Kerevi has been instrumental in the Wallabies' three-match win streak, the team's first since 2017, which included consecutive wins over the world champion Springboks and a 27-8 victory over the Pumas last Saturday.
His pace and power in the Australian midfield has earned him plaudits from the likes of Pumas coach Mario Ledesma, who said Kerevi was the difference in their Rugby Championship clash over the weekend, while the Sydney Morning Herald labelled the Wallabies powerhouse "the world's best centre".
Kerevi revealed that a long-time rival in Barrett played a big role in helping him get his game to where he is at the moment during their time as teammates at Suntory Sungoliath in Japan's Top League.
"He actually helped a lot," Kerevi told the Sydney Morning Herald. "He was an open book for me, over there. On Wednesdays, we would have extras and stuff and I would just tag along with him.
"I think for him, the biggest thing I took out of it was simplicity. Simple skill set, simple kicking, simple things done really, really well.
"The amount of time he puts into his work, I wanted to do the same. Picking up extra passing on a day off or extra kicking on a day off on top of recovery stuff, which he's big on.
"It's all of those little things that add together. Over time, you keep building that and it becomes a habit. In times of pressure in the game, you fall back into habits."
Barrett isn't the only All Blacks figure that has been influential in Kerevi's career, with the 28-year-old saying he has taken inspiration from Ma'a Nonu and wants to model his game after the former All Blacks second five.
"Someone that inspired me was Ma'a Nonu. Seeing a player like that transform his skill set is something I want to get to one day. Adding armour to the armoury," Kerevi said.
"That's where I want to get to. Having armoury in the armour. It's just about progressing. Never being happy with where I am and always having a glass half full view of performances and, obviously, trying to be consistent.
"I know what I'm good at, as well. I know my ball carries can be strong, and the offload space.
"It doesn't mean I have to park that. I definitely keep training that and the connections I have with other centres – especially Lenny (Len Ikitau). It's an evolving piece that I want to keep improving."

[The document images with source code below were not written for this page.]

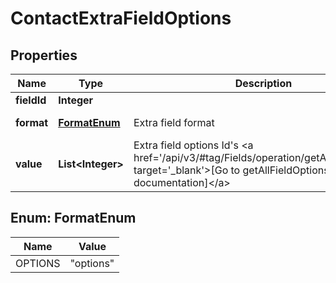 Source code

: 

# ContactExtraFieldOptions


## Properties

| Name | Type | Description | Notes |
|------------ | ------------- | ------------- | -------------|
|**fieldId** | **Integer** |  |  [optional] |
|**format** | [**FormatEnum**](#FormatEnum) | Extra field format |  [optional] [readonly] |
|**value** | **List&lt;Integer&gt;** | Extra field options Id&#39;s &lt;a href&#x3D;&#39;/api/v3/#tag/Fields/operation/getAllFieldOptions&#39; target&#x3D;&#39;_blank&#39;&gt;[Go to getAllFieldOptions documentation]&lt;/a&gt; |  [optional] |



## Enum: FormatEnum

| Name | Value |
|---- | -----|
| OPTIONS | &quot;options&quot; |



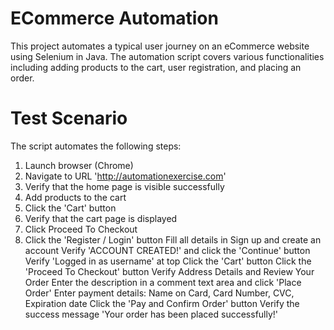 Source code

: # ECommerce Automation

This project automates a typical user journey on an eCommerce website using Selenium in Java. The automation script covers various functionalities including adding products to the cart, user registration, and placing an order.

# Test Scenario
The script automates the following steps:

1. Launch browser (Chrome)
2. Navigate to URL 'http://automationexercise.com'
3. Verify that the home page is visible successfully
4. Add products to the cart
5. Click the 'Cart' button
6. Verify that the cart page is displayed
7. Click Proceed To Checkout
8. Click the 'Register / Login' button
Fill all details in Sign up and create an account
Verify 'ACCOUNT CREATED!' and click the 'Continue' button
Verify 'Logged in as username' at top
Click the 'Cart' button
Click the 'Proceed To Checkout' button
Verify Address Details and Review Your Order
Enter the description in a comment text area and click 'Place Order'
Enter payment details: Name on Card, Card Number, CVC, Expiration date
Click the 'Pay and Confirm Order' button
Verify the success message 'Your order has been placed successfully!'
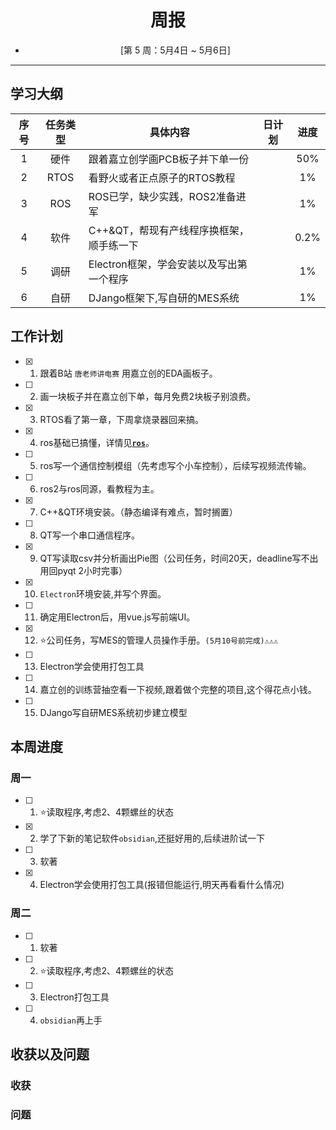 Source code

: # <center> 周报 
- <center>[第 5 周：5月4日 ~ 5月6日]  

***

## 学习大纲
|序号|任务类型|具体内容|日计划|进度|
|:--:|:-----:|-------|:----:|:--:|
|1 |硬件 |跟着嘉立创学画PCB板子并下单一份 |  | 50% |
|2 |RTOS |看野火或者正点原子的RTOS教程 |  | 1% | 
|3 |ROS |ROS已学，缺少实践，ROS2准备进军 |  | 1% |
|4 |软件 |C++&QT，帮现有产线程序换框架，顺手练一下 |  | 0.2% |
|5 |调研 |Electron框架，学会安装以及写出第一个程序 |  | 1% | 
|6 |自研 |DJango框架下,写自研的MES系统| |1%|

## 工作计划

- [x] 1. 跟着B站 `唐老师讲电赛` 用嘉立创的EDA画板子。
- [ ] 2. 画一块板子并在嘉立创下单，每月免费2块板子别浪费。
- [x] 3. RTOS看了第一章，下周拿烧录器回来搞。
- [x] 4. ros基础已搞懂，详情见[**`ros`**](/ROS%E6%9C%BA%E5%99%A8%E4%BA%BA/ROS.md)。
- [ ] 5. ros写一个通信控制模组（先考虑写个小车控制），后续写视频流传输。
- [ ] 6. ros2与ros同源，看教程为主。
- [x] 7. C++&QT环境安装。（静态编译有难点，暂时搁置）
- [ ] 8. QT写一个串口通信程序。
- [x] 9. QT写读取csv并分析画出Pie图（公司任务，时间20天，deadline写不出用回pyqt 2小时完事）
- [x] 10. `Electron`环境安装,并写个界面。
- [ ] 11. 确定用Electron后，用vue.js写前端UI。
- [x] 12. ⭐公司任务，写MES的管理人员操作手册。`(5月10号前完成)⚠️⚠️⚠️`
- [ ] 13. Electron学会使用打包工具
- [ ] 14. 嘉立创的训练营抽空看一下视频,跟着做个完整的项目,这个得花点小钱。
- [ ] 15. DJango写自研MES系统初步建立模型

## 本周进度

### 周一
- [ ] 1. ⭐读取程序,考虑2、4颗螺丝的状态
- [x] 2. 学了下新的笔记软件`obsidian`,还挺好用的,后续进阶试一下
- [ ] 3. 软著
- [x] 4. Electron学会使用打包工具(报错但能运行,明天再看看什么情况)

### 周二
- [ ] 1. 软著
- [ ] 2. ⭐读取程序,考虑2、4颗螺丝的状态
- [ ] 3. Electron打包工具
- [ ] 4. `obsidian`再上手

## 收获以及问题
### 收获

### 问题
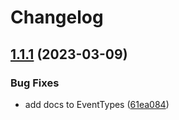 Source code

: # Changelog

## [1.1.1](https://github.com/open-feature/js-sdk/compare/js-sdk-v1.1.0...js-sdk-v1.1.1) (2023-03-09)


### Bug Fixes

* add docs to EventTypes ([61ea084](https://github.com/open-feature/js-sdk/commit/61ea084b950953ffa890ef6ff7d1089090e9ae9e))
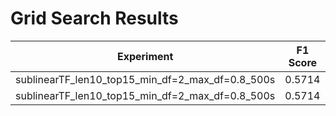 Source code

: # Grid Search Results

| Experiment  | F1 Score | Precision | Recall |
| ----------- | -------- | --------- | ------ | 
| sublinearTF_len10_top15_min_df=2_max_df=0.8_500s | 0.5714 | 0.4995 | 0.6675 |
| sublinearTF_len10_top15_min_df=2_max_df=0.8_500s | 0.5714 | 0.4995 | 0.6675 |
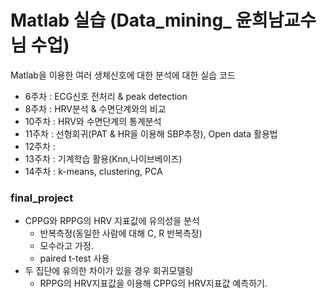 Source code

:# Matlab 실습 (Data_mining_ 윤희남교수님 수업)
Matlab을 이용한 여러 생체신호에 대한 분석에 대한 실습 코드

- 6주차 : ECG신호 전처리 & peak detection
- 8주차 : HRV분석 & 수면단계와의 비교
- 10주차 : HRV와 수면단계의 통계분석
- 11주차 : 선형회귀(PAT & HR을 이용해 SBP추정), Open data 활용법
- 12주차 : 
- 13주차 : 기계학습 활용(Knn,나이브베이즈)
- 14주차 : k-means, clustering, PCA
### final_project
- CPPG와 RPPG의 HRV 지표값에 유의성을 분석 
  - 반복측정(동일한 사람에 대해 C, R 반복측정)
  - 모수라고 가정.
  - paired t-test 사용
- 두 집단에 유의한 차이가 있을 경우 회귀모델링
  - RPPG의 HRV지표값을 이용해 CPPG의 HRV지표값 예측하기.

If recent performances are anything to go by, Kerevi could be well on his way to taking up Nonu's mantle and claiming the title of the best centre in the game.

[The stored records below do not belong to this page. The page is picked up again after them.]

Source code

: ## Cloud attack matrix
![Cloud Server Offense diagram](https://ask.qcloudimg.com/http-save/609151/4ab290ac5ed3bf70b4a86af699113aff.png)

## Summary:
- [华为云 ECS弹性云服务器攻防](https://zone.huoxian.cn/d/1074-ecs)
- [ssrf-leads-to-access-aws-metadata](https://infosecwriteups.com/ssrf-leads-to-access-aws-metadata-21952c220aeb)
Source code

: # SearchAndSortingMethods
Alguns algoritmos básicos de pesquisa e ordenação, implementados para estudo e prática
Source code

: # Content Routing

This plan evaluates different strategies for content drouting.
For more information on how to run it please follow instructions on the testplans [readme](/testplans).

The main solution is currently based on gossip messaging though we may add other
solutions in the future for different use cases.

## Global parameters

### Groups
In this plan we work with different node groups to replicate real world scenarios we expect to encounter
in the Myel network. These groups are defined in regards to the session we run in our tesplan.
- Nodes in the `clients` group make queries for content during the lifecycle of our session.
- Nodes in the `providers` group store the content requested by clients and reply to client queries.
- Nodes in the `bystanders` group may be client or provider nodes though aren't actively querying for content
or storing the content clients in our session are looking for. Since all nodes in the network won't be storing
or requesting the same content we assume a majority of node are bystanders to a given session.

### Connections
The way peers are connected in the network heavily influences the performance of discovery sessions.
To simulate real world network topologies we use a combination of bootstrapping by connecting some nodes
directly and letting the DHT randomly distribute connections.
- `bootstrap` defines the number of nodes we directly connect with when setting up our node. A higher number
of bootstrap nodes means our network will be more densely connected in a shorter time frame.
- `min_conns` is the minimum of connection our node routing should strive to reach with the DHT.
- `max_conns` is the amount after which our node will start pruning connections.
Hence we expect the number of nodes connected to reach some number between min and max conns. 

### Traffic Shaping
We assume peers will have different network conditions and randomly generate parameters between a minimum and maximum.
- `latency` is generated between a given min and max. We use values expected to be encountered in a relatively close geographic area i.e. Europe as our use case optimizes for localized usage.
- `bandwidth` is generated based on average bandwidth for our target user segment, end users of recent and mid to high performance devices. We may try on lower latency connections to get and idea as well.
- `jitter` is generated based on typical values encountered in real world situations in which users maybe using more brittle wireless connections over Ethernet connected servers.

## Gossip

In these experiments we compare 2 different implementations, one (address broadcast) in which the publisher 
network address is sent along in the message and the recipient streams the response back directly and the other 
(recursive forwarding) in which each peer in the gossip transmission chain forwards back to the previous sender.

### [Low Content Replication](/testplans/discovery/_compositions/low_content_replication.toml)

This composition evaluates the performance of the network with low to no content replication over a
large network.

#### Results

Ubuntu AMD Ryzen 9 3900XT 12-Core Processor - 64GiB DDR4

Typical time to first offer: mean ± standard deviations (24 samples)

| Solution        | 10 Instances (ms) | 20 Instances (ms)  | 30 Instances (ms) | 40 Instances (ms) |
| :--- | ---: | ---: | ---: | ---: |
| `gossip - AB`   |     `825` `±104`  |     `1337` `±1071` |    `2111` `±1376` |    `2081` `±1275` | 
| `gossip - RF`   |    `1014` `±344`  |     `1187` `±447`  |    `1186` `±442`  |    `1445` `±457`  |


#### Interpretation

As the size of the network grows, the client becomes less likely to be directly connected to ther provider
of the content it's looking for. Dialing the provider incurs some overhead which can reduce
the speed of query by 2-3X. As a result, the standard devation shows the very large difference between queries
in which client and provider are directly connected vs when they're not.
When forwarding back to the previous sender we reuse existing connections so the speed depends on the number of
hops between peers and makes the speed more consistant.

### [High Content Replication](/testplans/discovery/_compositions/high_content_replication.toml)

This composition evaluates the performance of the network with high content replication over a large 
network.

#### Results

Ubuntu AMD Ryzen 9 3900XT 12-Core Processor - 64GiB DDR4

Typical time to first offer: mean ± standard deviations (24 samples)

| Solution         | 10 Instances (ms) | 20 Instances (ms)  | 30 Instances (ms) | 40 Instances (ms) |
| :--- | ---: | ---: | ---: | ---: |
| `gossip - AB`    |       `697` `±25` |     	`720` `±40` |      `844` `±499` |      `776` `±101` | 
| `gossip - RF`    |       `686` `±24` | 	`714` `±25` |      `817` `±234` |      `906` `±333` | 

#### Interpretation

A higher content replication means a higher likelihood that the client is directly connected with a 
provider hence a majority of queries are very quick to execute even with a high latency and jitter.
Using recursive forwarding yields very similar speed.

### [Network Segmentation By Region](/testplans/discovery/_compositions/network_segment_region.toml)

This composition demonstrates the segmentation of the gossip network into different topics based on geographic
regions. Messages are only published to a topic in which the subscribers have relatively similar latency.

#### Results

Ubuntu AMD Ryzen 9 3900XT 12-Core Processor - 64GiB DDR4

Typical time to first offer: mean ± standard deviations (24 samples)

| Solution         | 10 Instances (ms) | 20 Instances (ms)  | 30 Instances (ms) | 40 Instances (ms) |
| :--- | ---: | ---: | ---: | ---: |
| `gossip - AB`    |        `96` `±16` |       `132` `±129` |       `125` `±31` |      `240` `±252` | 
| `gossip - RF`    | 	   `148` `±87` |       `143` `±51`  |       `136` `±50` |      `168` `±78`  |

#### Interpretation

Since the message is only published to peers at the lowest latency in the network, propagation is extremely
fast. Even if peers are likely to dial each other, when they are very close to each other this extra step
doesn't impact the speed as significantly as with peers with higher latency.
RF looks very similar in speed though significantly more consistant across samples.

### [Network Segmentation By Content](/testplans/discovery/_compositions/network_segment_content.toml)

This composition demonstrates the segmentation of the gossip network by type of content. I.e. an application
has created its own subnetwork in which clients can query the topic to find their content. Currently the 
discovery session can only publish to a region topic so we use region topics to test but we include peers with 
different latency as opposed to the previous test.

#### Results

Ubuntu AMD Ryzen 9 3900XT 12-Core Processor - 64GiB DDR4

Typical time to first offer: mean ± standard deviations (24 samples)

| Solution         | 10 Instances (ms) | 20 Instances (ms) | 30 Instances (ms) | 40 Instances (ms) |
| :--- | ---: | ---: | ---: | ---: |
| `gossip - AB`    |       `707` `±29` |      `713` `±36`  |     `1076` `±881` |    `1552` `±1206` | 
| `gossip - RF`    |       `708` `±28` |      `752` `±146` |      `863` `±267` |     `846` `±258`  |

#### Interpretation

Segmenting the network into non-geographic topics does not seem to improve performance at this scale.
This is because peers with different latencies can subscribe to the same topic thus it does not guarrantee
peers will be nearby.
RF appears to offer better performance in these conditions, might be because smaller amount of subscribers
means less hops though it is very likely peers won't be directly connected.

However, the former Queensland Reds star wasn't willing to accept the tag, pointing to his All Blacks counterpart David Havili as the man who he believes currently holds the title.
"I think, right now, as a centre that's got the whole package, for me, would be David Havili," he said.

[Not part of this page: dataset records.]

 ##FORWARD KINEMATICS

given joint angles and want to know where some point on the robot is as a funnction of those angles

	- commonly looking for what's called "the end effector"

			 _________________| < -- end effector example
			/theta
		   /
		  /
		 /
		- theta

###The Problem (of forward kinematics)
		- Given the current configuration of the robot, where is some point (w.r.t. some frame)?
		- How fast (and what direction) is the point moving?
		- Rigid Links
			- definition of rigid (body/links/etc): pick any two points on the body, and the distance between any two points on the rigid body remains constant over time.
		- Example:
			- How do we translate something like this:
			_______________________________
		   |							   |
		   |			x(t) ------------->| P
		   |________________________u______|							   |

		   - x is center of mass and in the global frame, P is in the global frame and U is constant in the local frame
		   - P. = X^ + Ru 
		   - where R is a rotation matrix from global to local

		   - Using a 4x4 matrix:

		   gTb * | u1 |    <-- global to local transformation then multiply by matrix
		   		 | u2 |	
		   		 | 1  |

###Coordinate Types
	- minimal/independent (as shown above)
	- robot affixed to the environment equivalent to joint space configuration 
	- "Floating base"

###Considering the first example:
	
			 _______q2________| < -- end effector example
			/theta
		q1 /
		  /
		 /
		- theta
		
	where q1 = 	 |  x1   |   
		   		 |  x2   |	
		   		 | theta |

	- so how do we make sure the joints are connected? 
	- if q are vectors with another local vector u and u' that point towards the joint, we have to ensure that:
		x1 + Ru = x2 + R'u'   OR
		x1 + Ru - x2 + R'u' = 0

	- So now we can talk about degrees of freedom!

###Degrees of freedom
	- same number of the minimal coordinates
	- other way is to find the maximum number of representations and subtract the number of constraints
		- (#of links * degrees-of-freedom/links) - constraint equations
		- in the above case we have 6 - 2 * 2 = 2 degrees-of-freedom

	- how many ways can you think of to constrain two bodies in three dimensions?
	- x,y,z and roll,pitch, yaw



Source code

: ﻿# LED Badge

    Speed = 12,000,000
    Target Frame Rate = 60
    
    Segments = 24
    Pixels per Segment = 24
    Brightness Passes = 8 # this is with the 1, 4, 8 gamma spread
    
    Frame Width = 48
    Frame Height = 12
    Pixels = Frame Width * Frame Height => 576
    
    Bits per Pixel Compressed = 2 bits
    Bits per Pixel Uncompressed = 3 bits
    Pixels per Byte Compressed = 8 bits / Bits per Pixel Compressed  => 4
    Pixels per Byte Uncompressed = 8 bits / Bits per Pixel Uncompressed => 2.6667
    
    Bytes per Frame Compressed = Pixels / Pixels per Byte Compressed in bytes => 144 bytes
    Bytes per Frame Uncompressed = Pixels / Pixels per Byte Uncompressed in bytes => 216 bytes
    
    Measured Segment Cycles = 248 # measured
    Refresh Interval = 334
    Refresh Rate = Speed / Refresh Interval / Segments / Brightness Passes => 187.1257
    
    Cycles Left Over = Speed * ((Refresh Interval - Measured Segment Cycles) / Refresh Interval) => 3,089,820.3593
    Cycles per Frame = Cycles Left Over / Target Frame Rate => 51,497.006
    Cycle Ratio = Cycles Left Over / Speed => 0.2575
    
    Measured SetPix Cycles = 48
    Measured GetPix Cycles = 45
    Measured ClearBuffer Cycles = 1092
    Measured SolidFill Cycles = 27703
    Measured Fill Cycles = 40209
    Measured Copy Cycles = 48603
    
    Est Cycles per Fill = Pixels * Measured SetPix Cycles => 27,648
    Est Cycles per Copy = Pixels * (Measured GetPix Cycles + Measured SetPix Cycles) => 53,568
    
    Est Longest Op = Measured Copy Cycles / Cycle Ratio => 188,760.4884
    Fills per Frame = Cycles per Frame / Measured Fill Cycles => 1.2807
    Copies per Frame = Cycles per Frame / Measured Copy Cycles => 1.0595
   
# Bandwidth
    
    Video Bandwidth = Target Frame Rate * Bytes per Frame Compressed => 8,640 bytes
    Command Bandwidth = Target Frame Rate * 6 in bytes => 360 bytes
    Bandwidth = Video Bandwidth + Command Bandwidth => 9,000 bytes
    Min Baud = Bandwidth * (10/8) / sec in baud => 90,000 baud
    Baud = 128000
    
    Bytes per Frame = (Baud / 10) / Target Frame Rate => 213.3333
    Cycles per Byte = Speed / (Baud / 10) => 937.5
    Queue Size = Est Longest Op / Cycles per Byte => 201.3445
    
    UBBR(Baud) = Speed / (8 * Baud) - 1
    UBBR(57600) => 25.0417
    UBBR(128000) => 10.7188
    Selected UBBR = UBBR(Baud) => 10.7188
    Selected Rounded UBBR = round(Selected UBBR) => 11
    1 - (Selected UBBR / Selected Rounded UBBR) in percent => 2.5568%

"I think the performances he's put in with the Crusaders, watching those games, and then earning the No 12 jersey with the ABs - it's a hard ask.
"They have some outstanding players and as a package of a player, he's been playing really well in that space. He's played fullback, he communicates well, he's great under the high ball and has a great kicking game - he's brought that to 12 as well.
"He may not have all the line breaks or bumping people off, but it's the little things in his game. People don't really see that, but as a centre, I watch it."